Ex Vivo Culture of Patient-Derived Primary, Metastatic, and Post-Mortem Lung Cancer Reveals Targetable States of EMT and Metabolic Plasticity

Lung cancer is a highly heterogeneous disease and remains the leading cause of cancer-related mortality worldwide. While mouse models and patient-derived organoids have advanced our understanding of lung cancer, key interactions within the tumor microenvironment (TME) remain poorly characterized. We developed microtumor models from lung adenocarcinoma (LUAD) and small cell lung cancer (SCLC) using mouse and patient samples, including surgical resections and rapid autopsy specimens.

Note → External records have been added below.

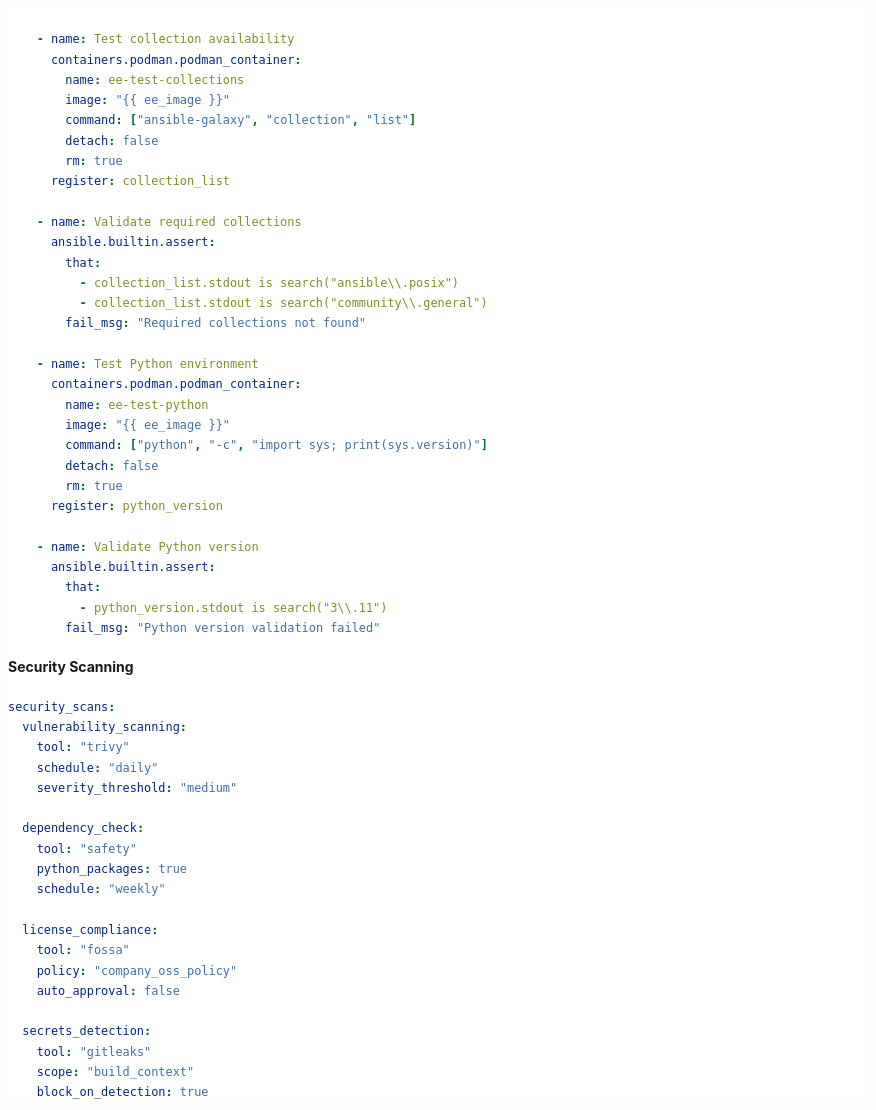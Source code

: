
 ```yaml
    
    - name: Test collection availability
      containers.podman.podman_container:
        name: ee-test-collections
        image: "{{ ee_image }}"
        command: ["ansible-galaxy", "collection", "list"]
        detach: false
        rm: true
      register: collection_list
    
    - name: Validate required collections
      ansible.builtin.assert:
        that:
          - collection_list.stdout is search("ansible\\.posix")
          - collection_list.stdout is search("community\\.general")
        fail_msg: "Required collections not found"
    
    - name: Test Python environment
      containers.podman.podman_container:
        name: ee-test-python
        image: "{{ ee_image }}"
        command: ["python", "-c", "import sys; print(sys.version)"]
        detach: false
        rm: true
      register: python_version
    
    - name: Validate Python version
      ansible.builtin.assert:
        that:
          - python_version.stdout is search("3\\.11")
        fail_msg: "Python version validation failed"
```

#### Security Scanning
```yaml
security_scans:
  vulnerability_scanning:
    tool: "trivy"
    schedule: "daily"
    severity_threshold: "medium"
    
  dependency_check:
    tool: "safety"
    python_packages: true
    schedule: "weekly"
    
  license_compliance:
    tool: "fossa"
    policy: "company_oss_policy"
    auto_approval: false
    
  secrets_detection:
    tool: "gitleaks"
    scope: "build_context"
    block_on_detection: true
```
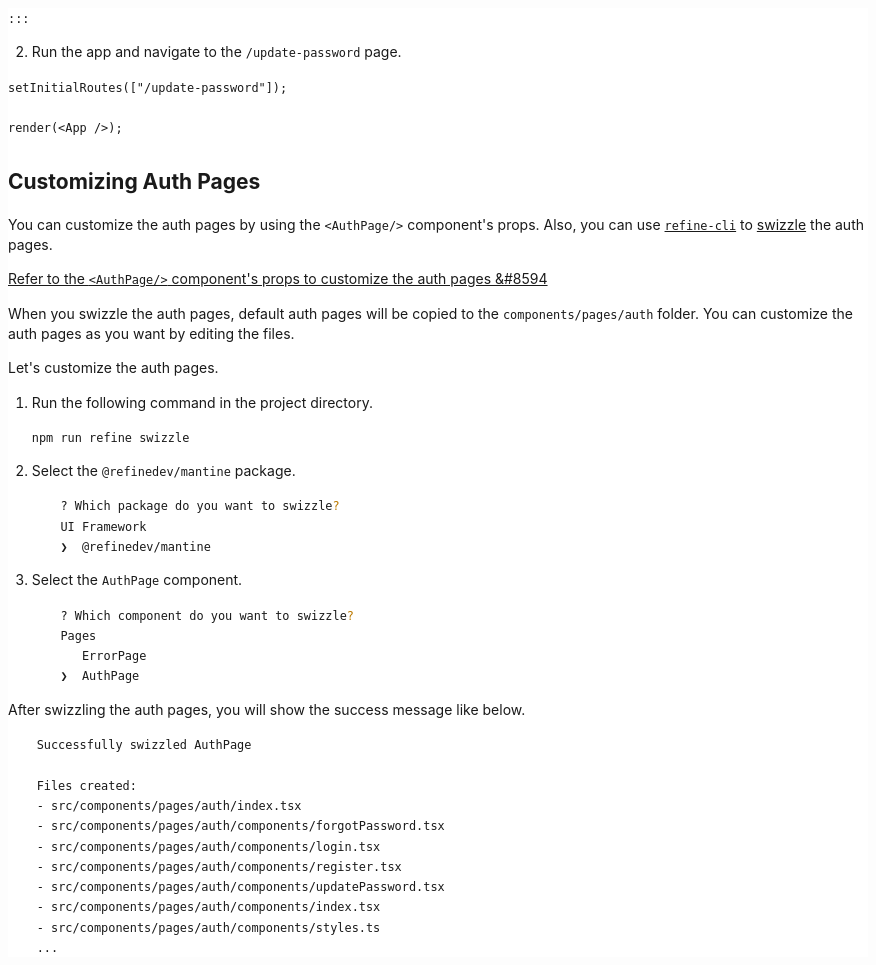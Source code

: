    :::

2. Run the app and navigate to the `/update-password` page.

```tsx live previewOnly previewHeight=600px url=http://localhost:3000/update-password
setInitialRoutes(["/update-password"]);

render(<App />);
```

## Customizing Auth Pages

You can customize the auth pages by using the `<AuthPage/>` component's props. Also, you can use [`refine-cli`](/docs/packages/documentation/cli/) to [swizzle](/docs/packages/documentation/cli.md#swizzle) the auth pages.

[Refer to the `<AuthPage/>` component's props to customize the auth pages &#8594](/docs/api-reference/mantine/components/auth-page.md#props)

When you swizzle the auth pages, default auth pages will be copied to the `components/pages/auth` folder. You can customize the auth pages as you want by editing the files.

Let's customize the auth pages.

1. Run the following command in the project directory.

    ```bash
    npm run refine swizzle
    ```

2. Select the `@refinedev/mantine` package.

    ```bash
        ? Which package do you want to swizzle?
        UI Framework
        ❯  @refinedev/mantine
    ```

3. Select the `AuthPage` component.

    ```bash
        ? Which component do you want to swizzle?
        Pages
           ErrorPage
        ❯  AuthPage
    ```

After swizzling the auth pages, you will show the success message like below.

```bash
    Successfully swizzled AuthPage

    Files created:
    - src/components/pages/auth/index.tsx
    - src/components/pages/auth/components/forgotPassword.tsx
    - src/components/pages/auth/components/login.tsx
    - src/components/pages/auth/components/register.tsx
    - src/components/pages/auth/components/updatePassword.tsx
    - src/components/pages/auth/components/index.tsx
    - src/components/pages/auth/components/styles.ts
    ...
```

Microtumors preserve structural, cellular, and molecular features of the native TME, enabling mechanistic studies of tumor progression ex vivo . Multi-omics analyses of LUAD microtumors revealed progression-associated changes, including increased epithelial-to-mesenchymal transition (EMT) and metabolic reprogramming toward fatty acid synthesis. Pharmacologic inhibition of fatty acid synthesis through ACC1/2 reduced proliferation in patient-derived microtumors, identifying a targetable vulnerability. This platform provides a robust system for studying tumor progression, therapeutic response, and resistance mechanisms in lung cancer, including culturing postmortem specimens that are not accessible in current models.